We can prove the complexity mathematically. The total number of iterations can be represented like (unfortunately latex is not supported)

sum_j=1^n sum_i=1^n (i + j) / 3

If you draw up the grid of i and j values and their sum i + j, you can see this too.

This is equivalent to

sum_j=1^n {[n(n + 1)/2 + nj] / 3}

Which can be further simplified to

{n[n(n + 1)/2] + n[n(n + 1)/2] / 3}

Which after evaluation gives

(n^3 + n^2) / 3

And this is of the order O(n^3).

The number of iterations with step being 1 instead of 3 can be proven programmatically (code in Python)

c = 0
n = 4 # change n for testing, slow
for i in range(1, n + 1):
  for j in range(1, n + 1):
    for k in range(1, i + j + 1):
      c += 1
assert(c == (n ** 3 + n ** 2))

The program does for each (i,j) ∈ [n] X [n] a O(i+j) operation.
We can say it's a O(i) operation and then O(j) operation and the complexity remains the same.
Thus, for each i we do O(n*i) [for each j (n times), we do O(i)] and O(1 + 2 + ... + n) = O(n^2). Obviously, O(n*i) + O(n^2) = O(n^2) and we do this n times for a total of O(n^3).

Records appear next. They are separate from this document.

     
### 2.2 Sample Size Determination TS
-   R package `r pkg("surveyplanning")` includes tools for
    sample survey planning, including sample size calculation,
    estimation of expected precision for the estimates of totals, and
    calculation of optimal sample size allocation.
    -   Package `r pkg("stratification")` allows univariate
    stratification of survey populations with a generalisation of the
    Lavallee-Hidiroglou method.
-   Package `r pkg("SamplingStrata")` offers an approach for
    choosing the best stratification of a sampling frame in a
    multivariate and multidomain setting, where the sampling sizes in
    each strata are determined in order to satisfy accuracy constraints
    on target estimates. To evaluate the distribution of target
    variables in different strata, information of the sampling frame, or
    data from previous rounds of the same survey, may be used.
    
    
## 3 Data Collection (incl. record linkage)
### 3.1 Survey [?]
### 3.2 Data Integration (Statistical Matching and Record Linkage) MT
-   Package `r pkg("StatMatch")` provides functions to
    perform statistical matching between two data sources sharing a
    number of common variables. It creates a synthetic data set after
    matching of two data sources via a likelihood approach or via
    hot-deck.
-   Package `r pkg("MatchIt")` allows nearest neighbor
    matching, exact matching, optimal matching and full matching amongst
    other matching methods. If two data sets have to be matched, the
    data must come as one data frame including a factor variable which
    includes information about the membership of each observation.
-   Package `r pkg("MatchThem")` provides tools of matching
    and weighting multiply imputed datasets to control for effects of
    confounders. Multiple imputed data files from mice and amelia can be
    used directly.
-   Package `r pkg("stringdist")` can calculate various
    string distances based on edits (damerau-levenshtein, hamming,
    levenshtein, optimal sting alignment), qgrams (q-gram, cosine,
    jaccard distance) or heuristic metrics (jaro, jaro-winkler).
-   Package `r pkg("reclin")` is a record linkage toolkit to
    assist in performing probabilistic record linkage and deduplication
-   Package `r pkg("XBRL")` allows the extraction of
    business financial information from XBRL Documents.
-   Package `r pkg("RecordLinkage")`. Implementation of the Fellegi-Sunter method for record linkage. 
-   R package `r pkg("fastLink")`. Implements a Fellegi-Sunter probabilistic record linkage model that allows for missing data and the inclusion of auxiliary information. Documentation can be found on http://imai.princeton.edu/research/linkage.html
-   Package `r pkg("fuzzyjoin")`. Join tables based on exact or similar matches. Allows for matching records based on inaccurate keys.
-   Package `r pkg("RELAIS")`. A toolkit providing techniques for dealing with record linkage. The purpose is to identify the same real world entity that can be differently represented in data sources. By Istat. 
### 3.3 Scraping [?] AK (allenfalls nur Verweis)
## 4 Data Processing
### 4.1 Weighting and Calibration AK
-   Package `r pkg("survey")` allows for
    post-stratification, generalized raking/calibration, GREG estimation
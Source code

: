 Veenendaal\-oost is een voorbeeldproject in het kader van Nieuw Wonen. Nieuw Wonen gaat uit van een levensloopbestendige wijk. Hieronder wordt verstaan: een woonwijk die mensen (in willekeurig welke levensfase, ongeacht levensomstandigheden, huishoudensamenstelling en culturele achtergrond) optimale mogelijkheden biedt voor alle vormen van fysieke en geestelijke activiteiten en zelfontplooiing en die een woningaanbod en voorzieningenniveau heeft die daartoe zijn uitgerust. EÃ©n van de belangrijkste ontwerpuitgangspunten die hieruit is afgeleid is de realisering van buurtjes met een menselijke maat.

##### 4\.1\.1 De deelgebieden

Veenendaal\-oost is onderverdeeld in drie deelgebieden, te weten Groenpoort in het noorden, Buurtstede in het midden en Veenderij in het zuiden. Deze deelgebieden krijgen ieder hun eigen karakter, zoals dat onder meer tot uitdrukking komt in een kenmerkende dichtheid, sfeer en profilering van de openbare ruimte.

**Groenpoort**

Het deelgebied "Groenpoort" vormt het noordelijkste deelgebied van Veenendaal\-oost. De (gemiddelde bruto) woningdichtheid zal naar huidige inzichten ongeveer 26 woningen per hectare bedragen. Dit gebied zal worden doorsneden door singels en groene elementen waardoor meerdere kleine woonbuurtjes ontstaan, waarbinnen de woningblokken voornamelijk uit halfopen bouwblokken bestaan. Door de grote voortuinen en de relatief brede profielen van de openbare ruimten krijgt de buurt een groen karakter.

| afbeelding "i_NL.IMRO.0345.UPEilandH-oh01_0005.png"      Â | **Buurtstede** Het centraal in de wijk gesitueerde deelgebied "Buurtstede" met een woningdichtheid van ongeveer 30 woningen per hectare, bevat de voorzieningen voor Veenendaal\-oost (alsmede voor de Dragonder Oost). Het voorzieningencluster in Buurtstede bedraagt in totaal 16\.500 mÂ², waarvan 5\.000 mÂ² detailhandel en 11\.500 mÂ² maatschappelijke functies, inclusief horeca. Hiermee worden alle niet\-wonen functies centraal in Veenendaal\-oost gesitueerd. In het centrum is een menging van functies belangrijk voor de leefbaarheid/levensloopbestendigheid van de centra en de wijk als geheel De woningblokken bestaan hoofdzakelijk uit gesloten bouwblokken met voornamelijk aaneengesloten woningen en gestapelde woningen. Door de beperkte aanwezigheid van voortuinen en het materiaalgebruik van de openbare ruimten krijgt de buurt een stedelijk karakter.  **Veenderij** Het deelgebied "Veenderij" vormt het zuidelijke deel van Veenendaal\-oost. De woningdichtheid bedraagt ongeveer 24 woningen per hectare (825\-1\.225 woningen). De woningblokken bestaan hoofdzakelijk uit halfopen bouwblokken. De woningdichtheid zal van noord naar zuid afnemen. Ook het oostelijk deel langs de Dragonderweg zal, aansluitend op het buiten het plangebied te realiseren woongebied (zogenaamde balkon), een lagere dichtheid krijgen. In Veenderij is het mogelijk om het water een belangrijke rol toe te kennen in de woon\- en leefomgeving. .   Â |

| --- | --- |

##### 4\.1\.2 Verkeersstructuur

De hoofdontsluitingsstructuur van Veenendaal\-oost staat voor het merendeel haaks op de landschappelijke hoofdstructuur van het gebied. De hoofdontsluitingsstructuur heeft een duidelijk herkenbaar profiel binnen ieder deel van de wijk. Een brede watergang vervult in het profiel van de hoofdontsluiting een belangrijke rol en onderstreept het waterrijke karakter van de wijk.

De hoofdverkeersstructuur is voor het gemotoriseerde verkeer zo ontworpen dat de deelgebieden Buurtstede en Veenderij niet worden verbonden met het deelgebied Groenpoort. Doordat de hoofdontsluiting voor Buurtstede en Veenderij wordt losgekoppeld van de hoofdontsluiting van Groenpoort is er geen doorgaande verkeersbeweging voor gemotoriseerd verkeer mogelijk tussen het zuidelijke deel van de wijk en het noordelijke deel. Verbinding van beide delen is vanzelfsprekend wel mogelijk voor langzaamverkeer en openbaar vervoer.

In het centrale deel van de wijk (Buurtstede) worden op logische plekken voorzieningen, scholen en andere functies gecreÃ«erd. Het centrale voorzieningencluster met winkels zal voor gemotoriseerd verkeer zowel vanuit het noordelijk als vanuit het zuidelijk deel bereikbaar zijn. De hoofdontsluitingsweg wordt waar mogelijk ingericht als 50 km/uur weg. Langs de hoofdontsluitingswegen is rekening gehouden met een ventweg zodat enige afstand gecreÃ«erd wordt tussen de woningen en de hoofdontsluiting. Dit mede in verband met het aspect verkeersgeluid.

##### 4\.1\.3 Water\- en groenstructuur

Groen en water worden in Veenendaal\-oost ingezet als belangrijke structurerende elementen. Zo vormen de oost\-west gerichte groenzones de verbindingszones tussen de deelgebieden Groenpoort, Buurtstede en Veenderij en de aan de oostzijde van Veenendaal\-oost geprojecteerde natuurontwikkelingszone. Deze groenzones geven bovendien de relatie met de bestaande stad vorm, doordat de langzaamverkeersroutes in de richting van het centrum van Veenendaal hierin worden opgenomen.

Since the only thing we care about is the O complexity, this can be transformed as long as we are within constant factors:

1) k += 3 => k++ changes runtime with a constant factor between [1, 3];

2) for (int i = 1; i <= n; i++) => for (int i = n/2; i <= n; i++): constant factor between [0.5, 1];

3) for (int j = 1; j <= n; j++) => for (int j = n/2; j <= n; j++): constant factor between [0.5, 1];

4) now i + j is between n and 2n, so for (int k = 1; k <= i + j; k += 3) => for (int k = 1; k <= n; k += 3): constant factor between [0.5, 1].

After these, the program is transformed as:

1. int c = 0;
2. for (int i = n/2; i <= n; i++)
3.   for (int j = n/2; j <= n; j++)
4.     for (int k = 1; k <= n; k ++)
5.       c++;
6. return c;

And it's easy to see c == n ** 3 / 4, which means the transformed program has a complexity of O(n^3).

Note this also proves the program runs within Ɵ(n^3).